Вот выхожу, на конюшню бегу. Я ль незнакомец, что болен и мрачен? Конь, что белеет на белом снегу, добр и сластена, зовут его: Мальчик. Мальчик, вот сахар, но как ты любим! Глаз твой, отверсто-дрожащий и трудный, я бы могла перепутать с моим, если б не глаз – знаменитый и чудный. В конюхах – тот, чьей безмолвной судьбой держится общий невыцветший гений. Как я, главенствуя в роли второй, главных забыла героев трагедий? То есть я помнила, помня: нас нет, если истока нам нет и прироста. Заново знаю: лицо – это свет, способ души изъявлять благородство. Семьдесят два ему года. Вестей добрых он мало услышал на свете. А поглядит на коня, на детей — я погляжу, словно кони и дети. Где мы берем добродетель и стать?
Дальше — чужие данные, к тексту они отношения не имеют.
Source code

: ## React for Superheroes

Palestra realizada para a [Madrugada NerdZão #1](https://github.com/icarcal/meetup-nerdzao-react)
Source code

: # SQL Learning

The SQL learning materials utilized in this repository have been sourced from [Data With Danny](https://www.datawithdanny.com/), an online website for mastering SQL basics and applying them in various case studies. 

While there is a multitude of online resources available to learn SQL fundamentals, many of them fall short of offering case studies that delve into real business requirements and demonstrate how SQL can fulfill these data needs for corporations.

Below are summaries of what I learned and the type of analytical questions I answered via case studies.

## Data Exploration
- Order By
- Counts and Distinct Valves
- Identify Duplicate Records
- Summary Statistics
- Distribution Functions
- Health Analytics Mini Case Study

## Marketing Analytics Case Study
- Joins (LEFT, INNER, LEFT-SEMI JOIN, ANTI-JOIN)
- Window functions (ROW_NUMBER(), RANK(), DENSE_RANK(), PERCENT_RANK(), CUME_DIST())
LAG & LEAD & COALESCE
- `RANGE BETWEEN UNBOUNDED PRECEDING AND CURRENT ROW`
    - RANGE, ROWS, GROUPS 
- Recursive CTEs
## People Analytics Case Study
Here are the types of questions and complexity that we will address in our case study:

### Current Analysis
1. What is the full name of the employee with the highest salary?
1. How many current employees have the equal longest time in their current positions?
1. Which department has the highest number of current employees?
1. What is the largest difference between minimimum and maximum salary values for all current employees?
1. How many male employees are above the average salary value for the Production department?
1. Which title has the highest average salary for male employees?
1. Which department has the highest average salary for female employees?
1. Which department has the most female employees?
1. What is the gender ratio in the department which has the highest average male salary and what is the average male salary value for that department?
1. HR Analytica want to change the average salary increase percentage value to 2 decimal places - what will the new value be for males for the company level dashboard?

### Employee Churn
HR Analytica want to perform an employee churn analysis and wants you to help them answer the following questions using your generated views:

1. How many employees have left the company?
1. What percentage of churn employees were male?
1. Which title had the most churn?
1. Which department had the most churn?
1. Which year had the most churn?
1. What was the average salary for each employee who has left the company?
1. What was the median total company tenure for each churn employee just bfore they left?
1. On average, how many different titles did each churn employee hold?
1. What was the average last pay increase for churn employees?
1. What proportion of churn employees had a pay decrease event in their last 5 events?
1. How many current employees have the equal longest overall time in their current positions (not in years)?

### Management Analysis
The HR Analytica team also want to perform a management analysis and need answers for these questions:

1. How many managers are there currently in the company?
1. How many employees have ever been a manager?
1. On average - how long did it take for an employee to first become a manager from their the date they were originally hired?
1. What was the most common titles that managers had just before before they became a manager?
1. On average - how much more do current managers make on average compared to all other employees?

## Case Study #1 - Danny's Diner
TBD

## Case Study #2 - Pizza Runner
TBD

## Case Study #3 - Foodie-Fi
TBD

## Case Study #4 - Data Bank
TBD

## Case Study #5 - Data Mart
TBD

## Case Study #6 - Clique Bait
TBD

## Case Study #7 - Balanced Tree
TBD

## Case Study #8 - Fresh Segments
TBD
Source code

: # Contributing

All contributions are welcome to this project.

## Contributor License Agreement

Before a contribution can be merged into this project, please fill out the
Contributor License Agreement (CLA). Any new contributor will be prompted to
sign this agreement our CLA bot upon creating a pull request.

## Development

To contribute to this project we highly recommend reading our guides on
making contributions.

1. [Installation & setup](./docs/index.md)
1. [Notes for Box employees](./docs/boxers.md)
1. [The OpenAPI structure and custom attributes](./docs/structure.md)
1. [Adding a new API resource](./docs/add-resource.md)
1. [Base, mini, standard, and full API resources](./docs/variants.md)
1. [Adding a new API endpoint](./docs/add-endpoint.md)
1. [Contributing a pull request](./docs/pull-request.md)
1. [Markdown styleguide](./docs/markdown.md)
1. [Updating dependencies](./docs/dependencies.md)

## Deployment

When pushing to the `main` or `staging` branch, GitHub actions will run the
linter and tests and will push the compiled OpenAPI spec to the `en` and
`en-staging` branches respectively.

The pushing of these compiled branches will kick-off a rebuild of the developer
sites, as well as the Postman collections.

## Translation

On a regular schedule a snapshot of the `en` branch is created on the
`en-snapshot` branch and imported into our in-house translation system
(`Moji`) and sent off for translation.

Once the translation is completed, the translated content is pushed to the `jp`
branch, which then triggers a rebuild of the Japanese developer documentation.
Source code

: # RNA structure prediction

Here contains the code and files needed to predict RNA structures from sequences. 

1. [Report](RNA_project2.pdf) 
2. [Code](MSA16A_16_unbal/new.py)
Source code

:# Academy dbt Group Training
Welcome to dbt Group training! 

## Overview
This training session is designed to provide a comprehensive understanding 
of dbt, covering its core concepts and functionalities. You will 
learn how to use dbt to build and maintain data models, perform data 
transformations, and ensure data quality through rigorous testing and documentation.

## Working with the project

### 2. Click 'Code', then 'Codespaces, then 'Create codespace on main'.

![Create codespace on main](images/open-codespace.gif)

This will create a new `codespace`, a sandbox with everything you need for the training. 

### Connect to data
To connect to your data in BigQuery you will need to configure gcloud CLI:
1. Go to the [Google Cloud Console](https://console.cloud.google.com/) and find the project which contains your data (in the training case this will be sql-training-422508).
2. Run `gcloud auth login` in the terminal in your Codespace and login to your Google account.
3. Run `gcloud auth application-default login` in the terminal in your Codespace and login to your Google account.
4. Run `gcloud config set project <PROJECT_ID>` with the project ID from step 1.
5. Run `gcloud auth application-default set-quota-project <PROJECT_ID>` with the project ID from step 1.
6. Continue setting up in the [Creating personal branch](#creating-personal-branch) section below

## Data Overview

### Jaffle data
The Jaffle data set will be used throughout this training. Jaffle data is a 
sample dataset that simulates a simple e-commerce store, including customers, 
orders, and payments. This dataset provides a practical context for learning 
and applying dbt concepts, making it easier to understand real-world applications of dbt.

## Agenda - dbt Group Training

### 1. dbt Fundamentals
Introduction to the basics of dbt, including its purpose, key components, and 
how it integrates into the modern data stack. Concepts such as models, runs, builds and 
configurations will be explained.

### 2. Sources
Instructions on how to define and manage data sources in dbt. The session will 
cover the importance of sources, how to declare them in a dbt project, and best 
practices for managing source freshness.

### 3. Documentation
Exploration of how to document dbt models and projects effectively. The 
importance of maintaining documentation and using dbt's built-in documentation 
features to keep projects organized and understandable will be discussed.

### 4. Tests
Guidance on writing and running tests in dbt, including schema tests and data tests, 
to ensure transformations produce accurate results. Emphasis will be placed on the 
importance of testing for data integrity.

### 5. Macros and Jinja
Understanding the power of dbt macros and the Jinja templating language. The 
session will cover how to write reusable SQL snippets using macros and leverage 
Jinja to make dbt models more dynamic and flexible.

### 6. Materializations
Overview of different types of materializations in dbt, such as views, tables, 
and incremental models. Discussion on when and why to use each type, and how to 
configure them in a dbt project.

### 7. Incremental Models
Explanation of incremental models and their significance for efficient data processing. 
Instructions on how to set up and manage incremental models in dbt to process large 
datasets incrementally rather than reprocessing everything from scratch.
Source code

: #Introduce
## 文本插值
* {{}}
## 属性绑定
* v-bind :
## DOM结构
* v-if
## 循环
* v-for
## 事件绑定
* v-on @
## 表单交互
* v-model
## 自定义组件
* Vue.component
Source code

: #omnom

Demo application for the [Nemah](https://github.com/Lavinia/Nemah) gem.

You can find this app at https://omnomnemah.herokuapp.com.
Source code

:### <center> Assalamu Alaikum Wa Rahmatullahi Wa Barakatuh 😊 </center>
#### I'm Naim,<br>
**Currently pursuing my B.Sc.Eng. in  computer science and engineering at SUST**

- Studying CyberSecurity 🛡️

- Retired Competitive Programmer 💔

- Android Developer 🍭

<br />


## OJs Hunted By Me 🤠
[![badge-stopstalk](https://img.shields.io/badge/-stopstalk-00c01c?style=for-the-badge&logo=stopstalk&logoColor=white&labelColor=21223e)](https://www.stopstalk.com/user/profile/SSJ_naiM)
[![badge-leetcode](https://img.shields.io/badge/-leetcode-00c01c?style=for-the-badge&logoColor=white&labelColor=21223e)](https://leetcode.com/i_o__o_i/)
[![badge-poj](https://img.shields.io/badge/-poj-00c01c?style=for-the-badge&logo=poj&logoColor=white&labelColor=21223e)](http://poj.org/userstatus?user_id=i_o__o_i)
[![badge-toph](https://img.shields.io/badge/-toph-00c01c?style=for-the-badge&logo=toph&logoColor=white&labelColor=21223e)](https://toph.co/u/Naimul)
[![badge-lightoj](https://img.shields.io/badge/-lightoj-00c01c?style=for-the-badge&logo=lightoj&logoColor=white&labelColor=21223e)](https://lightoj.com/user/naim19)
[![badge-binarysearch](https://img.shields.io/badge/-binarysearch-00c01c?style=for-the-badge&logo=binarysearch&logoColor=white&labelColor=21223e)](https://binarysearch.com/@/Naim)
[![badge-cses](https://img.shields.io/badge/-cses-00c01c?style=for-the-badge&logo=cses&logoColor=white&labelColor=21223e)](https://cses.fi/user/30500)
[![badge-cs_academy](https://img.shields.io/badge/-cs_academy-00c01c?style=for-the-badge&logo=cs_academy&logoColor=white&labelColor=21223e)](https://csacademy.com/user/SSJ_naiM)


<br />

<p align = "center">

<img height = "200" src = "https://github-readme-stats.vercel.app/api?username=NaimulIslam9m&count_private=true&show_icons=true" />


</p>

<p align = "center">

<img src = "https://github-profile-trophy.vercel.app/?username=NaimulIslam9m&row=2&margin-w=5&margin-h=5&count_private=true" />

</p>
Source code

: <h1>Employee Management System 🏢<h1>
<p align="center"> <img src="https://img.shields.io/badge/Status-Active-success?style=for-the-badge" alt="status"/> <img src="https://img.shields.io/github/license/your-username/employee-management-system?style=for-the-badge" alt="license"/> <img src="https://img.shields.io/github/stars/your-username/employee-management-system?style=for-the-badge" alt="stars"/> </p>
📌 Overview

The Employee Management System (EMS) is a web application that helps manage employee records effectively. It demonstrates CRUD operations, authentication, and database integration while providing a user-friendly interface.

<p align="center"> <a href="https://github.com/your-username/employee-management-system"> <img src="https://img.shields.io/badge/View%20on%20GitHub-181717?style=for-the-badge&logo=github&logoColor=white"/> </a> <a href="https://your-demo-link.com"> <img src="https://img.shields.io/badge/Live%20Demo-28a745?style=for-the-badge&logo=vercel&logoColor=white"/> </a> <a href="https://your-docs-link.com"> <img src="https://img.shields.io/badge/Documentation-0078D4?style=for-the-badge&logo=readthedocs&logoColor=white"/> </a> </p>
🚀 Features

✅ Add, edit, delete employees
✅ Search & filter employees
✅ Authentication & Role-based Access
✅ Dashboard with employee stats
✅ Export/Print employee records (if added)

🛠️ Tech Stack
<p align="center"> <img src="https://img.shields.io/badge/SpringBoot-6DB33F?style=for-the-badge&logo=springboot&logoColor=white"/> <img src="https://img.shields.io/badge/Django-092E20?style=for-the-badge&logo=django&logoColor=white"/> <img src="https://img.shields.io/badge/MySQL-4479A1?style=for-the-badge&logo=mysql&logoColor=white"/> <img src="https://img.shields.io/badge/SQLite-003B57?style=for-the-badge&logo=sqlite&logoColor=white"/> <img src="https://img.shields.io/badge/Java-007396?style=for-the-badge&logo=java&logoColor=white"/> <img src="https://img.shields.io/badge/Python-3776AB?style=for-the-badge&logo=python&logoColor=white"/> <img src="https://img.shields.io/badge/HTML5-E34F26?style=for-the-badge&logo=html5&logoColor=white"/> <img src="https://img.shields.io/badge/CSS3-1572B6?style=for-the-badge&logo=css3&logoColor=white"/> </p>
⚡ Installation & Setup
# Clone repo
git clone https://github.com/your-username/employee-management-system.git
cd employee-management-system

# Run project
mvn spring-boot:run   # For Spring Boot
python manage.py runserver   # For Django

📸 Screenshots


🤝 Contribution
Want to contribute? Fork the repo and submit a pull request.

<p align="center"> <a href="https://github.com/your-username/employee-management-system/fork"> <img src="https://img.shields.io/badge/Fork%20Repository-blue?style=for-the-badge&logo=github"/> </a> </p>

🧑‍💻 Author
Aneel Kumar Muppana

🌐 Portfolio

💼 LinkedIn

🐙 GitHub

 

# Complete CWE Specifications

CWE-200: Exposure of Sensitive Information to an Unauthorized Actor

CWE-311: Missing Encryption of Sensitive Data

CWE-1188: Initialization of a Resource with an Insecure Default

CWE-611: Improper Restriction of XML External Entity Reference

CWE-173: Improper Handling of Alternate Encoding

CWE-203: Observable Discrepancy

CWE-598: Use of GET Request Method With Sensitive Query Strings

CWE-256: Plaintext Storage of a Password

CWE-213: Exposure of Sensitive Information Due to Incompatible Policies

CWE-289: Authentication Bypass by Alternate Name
Нам это – не по судьбе, не по чину. Если не сгинуть совсем, то – устать все не сберемся, хоть имем причину. Март между тем припекает мой лоб. В марте ли лбу предаваться заботе? “Что же, поедешь со мною, милок?” Я-то поеду! А вы-то возьмете? Вот и поехали. Дня и коня, дня и души белизна и нарядность. Федор Данилович! Радость моя! Лишь засмеется: “Ну что, моя радость?”

Найдя пристанище в Доме творчества, Белла начинала бесконечно бродить по паршинской дороге в предощущении момента, когда к ней придут стихи. Белла свято верила, что момент, когда она услышит звук указующий, непременно настанет, и она много раз проходила свой трехкилометровый маршрут от Дома творчества до Паршина и обратно, чтобы войти в нужное состояние.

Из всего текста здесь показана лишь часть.